In the wake of a spate of incidents where places of worship were targeted by criminals, the TTPS has now decided to increase its presence in different parts of the country.
Over the past month, Hindu temples and murtis were targeted by vandals and thieves.
T&T Police Service (TTPS) Public Information Officer Insp Michelle Lewis said all reports of desecration and sacrilege were taken seriously, regardless of what religion was affected.
She said while some office-holders may not be satisfied with the response thus far, the matters were being seriously investigated.
During a debate on the 2024 Budget in the Senate on Wednesday, Independent Senator Deoroop Teemal condemned the latest act of desecration at the Ramleela Grounds in Tarouba, where an effigy was burnt.
Teemal also raised concerns that such incidents, when reported to the police, were not met with the necessary sense of urgency, as the belief was that a mischief-maker or vagrant was often responsible.
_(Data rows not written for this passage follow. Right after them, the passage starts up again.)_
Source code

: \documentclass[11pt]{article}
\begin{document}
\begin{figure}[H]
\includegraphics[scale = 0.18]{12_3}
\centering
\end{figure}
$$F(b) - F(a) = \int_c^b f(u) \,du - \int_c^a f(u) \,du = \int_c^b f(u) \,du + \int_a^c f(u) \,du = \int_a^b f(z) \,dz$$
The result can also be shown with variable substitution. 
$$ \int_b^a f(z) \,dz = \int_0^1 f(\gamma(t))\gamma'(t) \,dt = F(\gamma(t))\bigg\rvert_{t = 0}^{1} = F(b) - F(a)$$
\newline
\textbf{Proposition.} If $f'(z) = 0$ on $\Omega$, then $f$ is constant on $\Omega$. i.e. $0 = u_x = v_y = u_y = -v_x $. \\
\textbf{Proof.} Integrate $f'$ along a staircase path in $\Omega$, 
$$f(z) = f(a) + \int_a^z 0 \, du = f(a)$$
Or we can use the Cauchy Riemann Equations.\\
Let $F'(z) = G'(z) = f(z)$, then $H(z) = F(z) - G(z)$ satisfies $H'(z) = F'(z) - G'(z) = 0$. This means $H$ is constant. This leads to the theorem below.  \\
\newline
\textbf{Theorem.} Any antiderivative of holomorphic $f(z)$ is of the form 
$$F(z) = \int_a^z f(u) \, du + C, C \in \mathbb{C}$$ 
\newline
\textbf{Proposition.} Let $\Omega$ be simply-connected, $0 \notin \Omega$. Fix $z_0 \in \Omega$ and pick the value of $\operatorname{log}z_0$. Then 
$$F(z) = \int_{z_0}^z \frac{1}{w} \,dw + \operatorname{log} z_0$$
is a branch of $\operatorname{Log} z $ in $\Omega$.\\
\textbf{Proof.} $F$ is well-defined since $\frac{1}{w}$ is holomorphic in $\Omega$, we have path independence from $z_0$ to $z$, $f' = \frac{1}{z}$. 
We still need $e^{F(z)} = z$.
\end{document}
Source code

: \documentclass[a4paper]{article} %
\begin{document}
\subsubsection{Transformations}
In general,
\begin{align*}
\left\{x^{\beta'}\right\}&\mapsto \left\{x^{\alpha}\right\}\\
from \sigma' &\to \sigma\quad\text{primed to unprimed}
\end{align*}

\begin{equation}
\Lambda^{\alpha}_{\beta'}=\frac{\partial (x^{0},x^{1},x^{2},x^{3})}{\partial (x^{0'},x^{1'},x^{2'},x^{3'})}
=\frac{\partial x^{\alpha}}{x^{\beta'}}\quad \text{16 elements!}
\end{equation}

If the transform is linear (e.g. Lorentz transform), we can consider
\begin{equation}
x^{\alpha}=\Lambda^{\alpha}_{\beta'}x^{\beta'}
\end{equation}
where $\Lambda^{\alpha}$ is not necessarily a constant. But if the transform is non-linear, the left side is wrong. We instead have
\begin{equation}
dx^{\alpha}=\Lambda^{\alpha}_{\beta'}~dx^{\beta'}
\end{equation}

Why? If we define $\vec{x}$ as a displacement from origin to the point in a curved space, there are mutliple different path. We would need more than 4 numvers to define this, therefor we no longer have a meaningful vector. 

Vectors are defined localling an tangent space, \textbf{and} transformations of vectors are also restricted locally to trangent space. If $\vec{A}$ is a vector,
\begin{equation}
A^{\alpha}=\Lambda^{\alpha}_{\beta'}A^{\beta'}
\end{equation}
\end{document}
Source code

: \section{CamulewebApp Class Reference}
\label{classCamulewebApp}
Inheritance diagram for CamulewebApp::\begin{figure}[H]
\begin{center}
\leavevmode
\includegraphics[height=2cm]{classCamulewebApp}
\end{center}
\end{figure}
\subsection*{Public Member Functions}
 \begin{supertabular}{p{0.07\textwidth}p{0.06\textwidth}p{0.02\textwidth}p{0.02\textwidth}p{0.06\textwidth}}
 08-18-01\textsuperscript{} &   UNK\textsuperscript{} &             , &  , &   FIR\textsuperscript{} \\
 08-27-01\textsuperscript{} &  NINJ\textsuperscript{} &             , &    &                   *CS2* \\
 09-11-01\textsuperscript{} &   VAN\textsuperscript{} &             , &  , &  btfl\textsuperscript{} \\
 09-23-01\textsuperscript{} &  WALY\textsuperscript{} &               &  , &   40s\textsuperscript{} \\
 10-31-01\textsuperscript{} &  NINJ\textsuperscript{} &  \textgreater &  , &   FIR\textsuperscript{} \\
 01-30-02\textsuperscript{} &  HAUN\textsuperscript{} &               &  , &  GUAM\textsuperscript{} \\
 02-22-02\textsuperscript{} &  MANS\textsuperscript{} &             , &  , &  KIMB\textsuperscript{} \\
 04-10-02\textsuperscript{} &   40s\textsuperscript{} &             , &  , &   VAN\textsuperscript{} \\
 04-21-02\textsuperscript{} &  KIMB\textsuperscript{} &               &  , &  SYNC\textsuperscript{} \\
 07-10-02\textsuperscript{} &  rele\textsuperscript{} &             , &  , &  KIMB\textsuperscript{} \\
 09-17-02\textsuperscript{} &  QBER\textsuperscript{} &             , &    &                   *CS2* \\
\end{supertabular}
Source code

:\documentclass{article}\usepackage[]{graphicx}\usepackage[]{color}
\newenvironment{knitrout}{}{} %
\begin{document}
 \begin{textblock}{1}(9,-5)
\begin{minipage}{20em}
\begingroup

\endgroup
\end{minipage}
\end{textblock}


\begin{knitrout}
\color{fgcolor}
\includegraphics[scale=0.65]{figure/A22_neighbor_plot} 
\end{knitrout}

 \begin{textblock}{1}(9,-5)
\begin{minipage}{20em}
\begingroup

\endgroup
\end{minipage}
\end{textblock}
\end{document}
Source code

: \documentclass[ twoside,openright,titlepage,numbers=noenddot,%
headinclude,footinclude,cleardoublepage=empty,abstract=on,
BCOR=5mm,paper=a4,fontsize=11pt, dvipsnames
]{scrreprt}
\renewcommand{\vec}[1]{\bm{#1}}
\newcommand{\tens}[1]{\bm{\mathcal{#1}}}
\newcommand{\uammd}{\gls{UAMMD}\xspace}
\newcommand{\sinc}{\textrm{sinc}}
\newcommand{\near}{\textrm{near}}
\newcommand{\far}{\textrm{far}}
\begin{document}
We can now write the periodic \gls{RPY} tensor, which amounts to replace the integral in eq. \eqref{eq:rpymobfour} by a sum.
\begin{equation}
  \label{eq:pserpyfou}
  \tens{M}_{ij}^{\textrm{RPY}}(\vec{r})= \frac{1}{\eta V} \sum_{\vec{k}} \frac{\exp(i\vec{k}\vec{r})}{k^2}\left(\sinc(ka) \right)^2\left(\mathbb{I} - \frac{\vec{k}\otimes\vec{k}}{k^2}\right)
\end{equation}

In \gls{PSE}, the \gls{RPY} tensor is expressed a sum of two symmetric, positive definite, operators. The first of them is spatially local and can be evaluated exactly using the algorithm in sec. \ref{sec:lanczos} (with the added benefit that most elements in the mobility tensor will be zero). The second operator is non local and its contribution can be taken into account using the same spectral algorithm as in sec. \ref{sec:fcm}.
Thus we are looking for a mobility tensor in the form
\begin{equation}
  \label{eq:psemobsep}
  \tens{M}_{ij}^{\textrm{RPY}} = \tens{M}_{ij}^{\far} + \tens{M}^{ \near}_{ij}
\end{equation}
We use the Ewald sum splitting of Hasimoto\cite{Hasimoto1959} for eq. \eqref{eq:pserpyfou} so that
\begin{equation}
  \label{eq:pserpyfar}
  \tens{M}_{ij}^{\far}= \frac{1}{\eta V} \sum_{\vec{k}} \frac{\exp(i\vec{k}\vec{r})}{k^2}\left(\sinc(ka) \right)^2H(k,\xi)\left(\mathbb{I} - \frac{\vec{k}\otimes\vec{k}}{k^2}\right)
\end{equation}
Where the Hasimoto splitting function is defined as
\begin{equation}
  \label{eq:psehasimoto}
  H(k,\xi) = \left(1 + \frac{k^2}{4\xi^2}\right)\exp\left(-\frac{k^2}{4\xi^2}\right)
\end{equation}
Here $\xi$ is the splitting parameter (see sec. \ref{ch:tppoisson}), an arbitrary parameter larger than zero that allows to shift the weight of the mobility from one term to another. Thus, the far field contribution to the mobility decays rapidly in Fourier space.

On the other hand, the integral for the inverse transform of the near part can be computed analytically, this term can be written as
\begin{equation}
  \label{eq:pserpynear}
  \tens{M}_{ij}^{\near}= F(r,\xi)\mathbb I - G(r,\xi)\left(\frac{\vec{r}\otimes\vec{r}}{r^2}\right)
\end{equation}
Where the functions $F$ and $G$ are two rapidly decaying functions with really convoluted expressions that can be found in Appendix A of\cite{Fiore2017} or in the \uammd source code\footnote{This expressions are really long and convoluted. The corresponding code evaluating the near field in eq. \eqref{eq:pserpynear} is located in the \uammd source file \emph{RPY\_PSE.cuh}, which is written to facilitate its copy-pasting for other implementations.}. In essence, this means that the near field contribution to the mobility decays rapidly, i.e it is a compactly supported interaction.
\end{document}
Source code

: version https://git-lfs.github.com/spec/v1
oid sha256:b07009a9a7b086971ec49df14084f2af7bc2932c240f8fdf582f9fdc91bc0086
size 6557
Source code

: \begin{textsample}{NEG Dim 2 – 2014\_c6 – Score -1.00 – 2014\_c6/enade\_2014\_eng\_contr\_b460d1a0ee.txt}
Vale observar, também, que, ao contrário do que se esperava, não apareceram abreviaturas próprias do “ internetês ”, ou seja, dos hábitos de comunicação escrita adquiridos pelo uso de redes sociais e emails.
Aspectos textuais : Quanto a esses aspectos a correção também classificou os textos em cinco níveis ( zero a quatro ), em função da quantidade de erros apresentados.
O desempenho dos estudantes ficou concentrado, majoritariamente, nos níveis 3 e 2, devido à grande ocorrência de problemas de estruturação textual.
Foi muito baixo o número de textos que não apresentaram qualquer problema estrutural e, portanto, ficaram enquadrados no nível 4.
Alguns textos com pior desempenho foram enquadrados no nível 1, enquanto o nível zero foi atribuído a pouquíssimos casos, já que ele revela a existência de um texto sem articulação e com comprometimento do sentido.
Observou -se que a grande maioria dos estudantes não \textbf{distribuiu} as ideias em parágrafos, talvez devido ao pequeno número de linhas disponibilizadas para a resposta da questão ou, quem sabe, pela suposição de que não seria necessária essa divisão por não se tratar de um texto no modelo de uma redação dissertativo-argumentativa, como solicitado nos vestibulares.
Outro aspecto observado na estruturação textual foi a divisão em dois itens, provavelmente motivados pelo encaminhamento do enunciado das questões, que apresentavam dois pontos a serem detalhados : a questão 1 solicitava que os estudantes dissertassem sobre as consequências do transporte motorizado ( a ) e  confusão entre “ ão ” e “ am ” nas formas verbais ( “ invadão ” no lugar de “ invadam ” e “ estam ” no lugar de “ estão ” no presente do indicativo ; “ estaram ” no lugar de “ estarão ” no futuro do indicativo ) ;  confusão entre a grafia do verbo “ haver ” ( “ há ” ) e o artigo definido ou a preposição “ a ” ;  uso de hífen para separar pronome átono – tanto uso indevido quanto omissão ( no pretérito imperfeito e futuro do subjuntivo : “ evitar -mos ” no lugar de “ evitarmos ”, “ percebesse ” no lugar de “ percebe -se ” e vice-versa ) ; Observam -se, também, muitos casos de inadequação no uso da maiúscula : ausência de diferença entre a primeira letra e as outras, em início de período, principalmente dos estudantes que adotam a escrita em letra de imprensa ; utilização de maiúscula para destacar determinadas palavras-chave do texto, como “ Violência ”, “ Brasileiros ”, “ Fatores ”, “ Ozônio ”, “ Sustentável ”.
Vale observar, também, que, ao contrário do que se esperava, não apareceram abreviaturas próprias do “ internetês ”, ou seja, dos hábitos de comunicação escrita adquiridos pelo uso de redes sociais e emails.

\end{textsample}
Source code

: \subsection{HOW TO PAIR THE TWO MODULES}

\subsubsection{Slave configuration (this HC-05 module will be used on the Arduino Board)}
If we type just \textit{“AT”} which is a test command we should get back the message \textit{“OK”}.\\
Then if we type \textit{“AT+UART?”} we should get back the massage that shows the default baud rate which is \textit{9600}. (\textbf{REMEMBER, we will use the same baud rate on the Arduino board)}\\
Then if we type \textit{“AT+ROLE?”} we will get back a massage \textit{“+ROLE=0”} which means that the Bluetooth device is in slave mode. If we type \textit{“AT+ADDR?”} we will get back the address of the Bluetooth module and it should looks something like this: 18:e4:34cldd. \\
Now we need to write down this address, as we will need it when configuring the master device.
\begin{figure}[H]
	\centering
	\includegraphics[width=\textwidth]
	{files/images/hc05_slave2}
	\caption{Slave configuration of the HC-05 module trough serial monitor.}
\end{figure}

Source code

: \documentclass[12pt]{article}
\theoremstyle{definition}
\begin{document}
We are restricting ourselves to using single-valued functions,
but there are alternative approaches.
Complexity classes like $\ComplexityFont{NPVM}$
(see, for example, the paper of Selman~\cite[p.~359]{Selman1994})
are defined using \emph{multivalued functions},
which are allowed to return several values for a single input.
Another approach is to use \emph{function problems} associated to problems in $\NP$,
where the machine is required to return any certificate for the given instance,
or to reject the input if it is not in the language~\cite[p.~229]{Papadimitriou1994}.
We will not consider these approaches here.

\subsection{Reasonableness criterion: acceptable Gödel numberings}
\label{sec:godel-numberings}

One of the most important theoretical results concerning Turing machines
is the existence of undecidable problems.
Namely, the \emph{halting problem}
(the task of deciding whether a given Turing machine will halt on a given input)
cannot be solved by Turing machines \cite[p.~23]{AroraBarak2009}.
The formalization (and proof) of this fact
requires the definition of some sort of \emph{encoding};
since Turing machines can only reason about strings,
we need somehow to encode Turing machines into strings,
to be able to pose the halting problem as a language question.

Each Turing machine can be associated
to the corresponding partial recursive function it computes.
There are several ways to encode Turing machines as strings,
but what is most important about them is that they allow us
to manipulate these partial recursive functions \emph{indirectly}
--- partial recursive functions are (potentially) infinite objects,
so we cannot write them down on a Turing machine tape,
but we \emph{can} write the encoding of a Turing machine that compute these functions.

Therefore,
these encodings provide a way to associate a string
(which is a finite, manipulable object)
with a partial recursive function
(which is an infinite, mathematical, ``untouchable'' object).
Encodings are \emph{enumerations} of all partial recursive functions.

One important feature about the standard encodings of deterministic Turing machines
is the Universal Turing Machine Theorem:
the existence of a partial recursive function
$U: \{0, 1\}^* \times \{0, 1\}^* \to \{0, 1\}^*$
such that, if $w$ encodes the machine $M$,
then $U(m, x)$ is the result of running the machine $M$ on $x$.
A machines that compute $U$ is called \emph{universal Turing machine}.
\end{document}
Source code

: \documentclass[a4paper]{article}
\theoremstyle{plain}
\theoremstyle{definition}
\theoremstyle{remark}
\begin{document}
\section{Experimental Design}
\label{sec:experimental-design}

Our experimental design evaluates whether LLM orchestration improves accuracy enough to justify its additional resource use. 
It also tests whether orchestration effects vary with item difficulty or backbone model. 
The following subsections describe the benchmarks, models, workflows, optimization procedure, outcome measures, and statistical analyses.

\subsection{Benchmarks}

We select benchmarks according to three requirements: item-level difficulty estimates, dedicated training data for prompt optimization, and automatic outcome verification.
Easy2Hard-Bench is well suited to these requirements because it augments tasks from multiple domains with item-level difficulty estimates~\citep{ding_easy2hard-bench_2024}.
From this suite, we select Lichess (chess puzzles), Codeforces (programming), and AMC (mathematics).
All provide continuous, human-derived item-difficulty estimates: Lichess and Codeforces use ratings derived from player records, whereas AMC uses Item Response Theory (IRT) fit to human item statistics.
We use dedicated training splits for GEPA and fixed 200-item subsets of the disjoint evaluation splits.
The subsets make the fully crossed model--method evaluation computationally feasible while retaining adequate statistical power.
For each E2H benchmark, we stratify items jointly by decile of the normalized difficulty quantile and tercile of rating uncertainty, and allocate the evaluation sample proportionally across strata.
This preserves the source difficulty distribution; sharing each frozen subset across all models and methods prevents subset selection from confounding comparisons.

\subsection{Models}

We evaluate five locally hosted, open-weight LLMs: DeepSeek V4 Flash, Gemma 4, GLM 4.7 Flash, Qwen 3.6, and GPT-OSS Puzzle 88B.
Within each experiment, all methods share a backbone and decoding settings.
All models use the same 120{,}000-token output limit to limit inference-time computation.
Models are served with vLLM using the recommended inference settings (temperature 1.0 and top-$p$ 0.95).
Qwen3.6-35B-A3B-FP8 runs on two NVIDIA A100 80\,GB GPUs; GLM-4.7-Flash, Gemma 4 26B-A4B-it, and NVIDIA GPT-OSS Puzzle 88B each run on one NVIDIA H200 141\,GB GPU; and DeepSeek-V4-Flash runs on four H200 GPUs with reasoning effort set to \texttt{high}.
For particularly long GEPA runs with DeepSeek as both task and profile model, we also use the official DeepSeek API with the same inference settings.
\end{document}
He also argued that the presence of alcohol and meat at some desecrated sites was evidence that there was a more troubling motive.
Lewis said that in addition to these enquiries, several crime suppression exercises will be rolled out to maintain law and order for the height of the upcoming celebration, which culminate on November 12 with the Divali holiday.
“Particularly in the Central and Southern Divisions, we have had the increase in patrols in those areas to give that level of comfort and security to those persons and generally throughout the country,” Lewis said.
“We are also going into the Divali period and so you would also see an increase, particularly with the Blue Line Operations through the Commissioner of Police. We want to give the assurance to religious bodies, particularly those of the Hindu faith, that the police take your reports and they take it very seriously.”
Under section 26 of the Larceny Act, sacrilege is defined as the act of breaking and entering a place of divine worship and committing an offence. Individuals found guilty of sacrilege are liable to ten years’ imprisonment.